**Exercise directions:**
Given the records below, pull every line with the word "nbsp" into the answer.

(Stored data entries)
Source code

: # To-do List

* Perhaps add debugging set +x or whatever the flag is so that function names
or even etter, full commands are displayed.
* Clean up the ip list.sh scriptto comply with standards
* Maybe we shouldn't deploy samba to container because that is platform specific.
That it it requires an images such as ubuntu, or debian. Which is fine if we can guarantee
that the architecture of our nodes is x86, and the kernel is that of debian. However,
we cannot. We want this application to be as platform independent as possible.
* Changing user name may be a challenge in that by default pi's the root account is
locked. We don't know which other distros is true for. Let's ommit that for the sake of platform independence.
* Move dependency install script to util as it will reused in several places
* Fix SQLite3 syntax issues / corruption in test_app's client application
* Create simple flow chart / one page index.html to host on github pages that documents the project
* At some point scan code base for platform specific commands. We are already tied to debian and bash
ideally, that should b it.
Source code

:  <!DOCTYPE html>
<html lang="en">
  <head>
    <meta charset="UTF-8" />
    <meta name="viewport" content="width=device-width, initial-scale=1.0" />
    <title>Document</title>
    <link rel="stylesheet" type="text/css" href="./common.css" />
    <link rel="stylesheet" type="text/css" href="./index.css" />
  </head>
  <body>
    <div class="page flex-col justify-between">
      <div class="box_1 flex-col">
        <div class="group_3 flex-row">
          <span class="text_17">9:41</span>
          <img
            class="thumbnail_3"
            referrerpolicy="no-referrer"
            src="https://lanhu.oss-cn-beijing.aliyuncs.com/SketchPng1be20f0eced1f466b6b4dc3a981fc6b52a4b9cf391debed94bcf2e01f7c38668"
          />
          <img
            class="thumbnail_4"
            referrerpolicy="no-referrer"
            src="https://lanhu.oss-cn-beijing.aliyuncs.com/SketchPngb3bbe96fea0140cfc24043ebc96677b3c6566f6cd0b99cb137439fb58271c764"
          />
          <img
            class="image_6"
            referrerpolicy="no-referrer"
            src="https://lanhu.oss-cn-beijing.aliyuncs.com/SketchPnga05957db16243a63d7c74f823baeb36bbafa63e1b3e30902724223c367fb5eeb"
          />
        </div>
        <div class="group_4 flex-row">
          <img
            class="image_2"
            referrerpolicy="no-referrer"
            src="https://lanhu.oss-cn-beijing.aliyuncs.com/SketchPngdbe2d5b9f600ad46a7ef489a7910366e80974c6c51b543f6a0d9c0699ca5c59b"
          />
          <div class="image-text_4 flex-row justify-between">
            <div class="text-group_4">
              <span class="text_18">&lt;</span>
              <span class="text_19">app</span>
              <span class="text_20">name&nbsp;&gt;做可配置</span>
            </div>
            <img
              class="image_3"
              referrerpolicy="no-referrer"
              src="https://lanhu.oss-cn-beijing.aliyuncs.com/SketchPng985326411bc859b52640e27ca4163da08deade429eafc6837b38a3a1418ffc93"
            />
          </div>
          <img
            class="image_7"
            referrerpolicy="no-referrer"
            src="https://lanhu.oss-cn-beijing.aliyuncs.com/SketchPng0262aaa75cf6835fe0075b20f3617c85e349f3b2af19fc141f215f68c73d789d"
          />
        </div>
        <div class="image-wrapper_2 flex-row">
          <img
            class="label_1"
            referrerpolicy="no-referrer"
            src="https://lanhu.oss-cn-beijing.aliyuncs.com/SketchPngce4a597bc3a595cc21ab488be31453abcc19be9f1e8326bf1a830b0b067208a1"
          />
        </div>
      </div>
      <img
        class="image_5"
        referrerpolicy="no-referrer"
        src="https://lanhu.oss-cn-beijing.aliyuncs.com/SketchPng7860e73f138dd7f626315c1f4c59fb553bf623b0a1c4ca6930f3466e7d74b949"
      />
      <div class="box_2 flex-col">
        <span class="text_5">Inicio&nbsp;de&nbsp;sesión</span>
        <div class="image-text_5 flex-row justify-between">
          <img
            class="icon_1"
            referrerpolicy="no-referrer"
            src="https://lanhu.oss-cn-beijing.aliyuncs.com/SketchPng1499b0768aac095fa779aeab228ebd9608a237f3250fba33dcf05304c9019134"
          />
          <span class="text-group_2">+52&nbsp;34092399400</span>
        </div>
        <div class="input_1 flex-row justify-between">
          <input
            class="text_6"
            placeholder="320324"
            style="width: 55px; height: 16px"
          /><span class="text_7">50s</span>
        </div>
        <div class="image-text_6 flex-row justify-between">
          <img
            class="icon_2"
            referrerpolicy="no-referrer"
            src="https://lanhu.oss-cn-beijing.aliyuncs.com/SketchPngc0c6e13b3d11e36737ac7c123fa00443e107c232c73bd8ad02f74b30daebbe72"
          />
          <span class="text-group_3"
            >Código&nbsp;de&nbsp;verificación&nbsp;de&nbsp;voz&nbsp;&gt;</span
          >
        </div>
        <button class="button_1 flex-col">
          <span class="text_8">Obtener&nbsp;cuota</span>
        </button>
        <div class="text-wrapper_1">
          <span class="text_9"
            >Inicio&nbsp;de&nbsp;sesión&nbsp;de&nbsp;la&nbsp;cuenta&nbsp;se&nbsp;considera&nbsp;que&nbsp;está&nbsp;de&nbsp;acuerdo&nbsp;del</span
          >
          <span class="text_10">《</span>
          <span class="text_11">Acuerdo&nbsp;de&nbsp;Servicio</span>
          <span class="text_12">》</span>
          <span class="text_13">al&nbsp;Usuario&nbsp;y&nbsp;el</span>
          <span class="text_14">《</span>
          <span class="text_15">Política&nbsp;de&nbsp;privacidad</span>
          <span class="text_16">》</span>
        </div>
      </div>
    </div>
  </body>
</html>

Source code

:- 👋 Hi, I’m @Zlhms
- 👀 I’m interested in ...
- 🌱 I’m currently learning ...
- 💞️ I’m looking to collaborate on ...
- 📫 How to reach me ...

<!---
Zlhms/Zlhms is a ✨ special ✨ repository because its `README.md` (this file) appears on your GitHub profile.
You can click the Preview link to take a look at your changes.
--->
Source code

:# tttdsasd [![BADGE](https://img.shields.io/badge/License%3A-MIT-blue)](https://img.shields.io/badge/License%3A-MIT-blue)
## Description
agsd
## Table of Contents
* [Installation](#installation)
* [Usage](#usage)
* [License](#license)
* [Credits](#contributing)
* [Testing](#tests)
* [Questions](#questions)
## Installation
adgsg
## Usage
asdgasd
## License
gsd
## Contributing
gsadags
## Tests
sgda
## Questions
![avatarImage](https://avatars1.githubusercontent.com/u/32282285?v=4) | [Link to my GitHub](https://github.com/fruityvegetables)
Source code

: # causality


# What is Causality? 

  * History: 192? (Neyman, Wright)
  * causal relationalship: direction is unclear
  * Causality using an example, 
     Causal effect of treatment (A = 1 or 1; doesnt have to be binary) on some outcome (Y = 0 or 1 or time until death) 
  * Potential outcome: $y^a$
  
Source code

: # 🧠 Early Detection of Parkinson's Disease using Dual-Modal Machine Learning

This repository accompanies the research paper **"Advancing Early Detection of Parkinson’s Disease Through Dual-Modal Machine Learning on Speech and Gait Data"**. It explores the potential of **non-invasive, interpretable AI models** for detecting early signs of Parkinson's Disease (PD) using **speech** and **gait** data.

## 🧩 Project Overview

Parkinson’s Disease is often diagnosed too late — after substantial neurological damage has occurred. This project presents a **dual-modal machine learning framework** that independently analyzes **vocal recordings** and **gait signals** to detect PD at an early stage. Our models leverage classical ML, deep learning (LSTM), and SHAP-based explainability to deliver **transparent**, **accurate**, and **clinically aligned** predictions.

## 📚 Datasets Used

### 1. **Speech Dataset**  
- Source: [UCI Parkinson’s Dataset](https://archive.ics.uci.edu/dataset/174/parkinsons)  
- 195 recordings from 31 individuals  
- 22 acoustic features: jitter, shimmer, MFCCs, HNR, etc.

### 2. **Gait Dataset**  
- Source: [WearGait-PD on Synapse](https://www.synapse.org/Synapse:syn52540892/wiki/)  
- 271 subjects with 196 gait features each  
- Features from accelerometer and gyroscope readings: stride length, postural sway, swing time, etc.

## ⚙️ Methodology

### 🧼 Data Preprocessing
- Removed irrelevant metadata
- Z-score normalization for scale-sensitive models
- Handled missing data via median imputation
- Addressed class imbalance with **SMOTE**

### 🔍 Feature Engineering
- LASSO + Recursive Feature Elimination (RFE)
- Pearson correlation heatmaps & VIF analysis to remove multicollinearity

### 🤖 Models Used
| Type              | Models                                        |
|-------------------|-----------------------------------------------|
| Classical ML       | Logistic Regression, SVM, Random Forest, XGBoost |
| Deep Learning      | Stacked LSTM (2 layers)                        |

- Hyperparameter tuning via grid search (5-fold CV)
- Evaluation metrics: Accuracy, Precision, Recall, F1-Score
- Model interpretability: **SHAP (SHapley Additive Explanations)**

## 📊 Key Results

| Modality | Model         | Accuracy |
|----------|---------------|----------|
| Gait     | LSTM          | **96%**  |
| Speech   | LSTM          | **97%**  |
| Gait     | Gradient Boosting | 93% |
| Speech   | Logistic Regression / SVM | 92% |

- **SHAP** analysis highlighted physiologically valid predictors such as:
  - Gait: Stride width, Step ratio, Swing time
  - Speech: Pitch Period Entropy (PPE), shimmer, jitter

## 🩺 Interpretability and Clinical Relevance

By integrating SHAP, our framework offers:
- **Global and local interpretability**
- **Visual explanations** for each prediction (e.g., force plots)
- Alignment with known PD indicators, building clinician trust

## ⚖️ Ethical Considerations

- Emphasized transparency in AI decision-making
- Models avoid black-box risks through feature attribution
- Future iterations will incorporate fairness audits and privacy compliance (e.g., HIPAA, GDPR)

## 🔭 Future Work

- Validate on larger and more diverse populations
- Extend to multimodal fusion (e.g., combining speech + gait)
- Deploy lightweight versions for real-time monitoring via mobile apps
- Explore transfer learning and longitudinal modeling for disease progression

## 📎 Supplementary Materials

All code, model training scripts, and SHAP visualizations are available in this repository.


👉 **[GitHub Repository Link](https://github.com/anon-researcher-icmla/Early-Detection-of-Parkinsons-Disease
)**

**Exercise answer:**
              <span class="text_20">name&nbsp;&gt;做可配置</span>
        <span class="text_5">Inicio&nbsp;de&nbsp;sesión</span>
          <span class="text-group_2">+52&nbsp;34092399400</span>
            >Código&nbsp;de&nbsp;verificación&nbsp;de&nbsp;voz&nbsp;&gt;</span
          <span class="text_8">Obtener&nbsp;cuota</span>
            >Inicio&nbsp;de&nbsp;sesión&nbsp;de&nbsp;la&nbsp;cuenta&nbsp;se&nbsp;considera&nbsp;que&nbsp;está&nbsp;de&nbsp;acuerdo&nbsp;del</span
          <span class="text_11">Acuerdo&nbsp;de&nbsp;Servicio</span>
          <span class="text_13">al&nbsp;Usuario&nbsp;y&nbsp;el</span>
          <span class="text_15">Política&nbsp;de&nbsp;privacidad</span>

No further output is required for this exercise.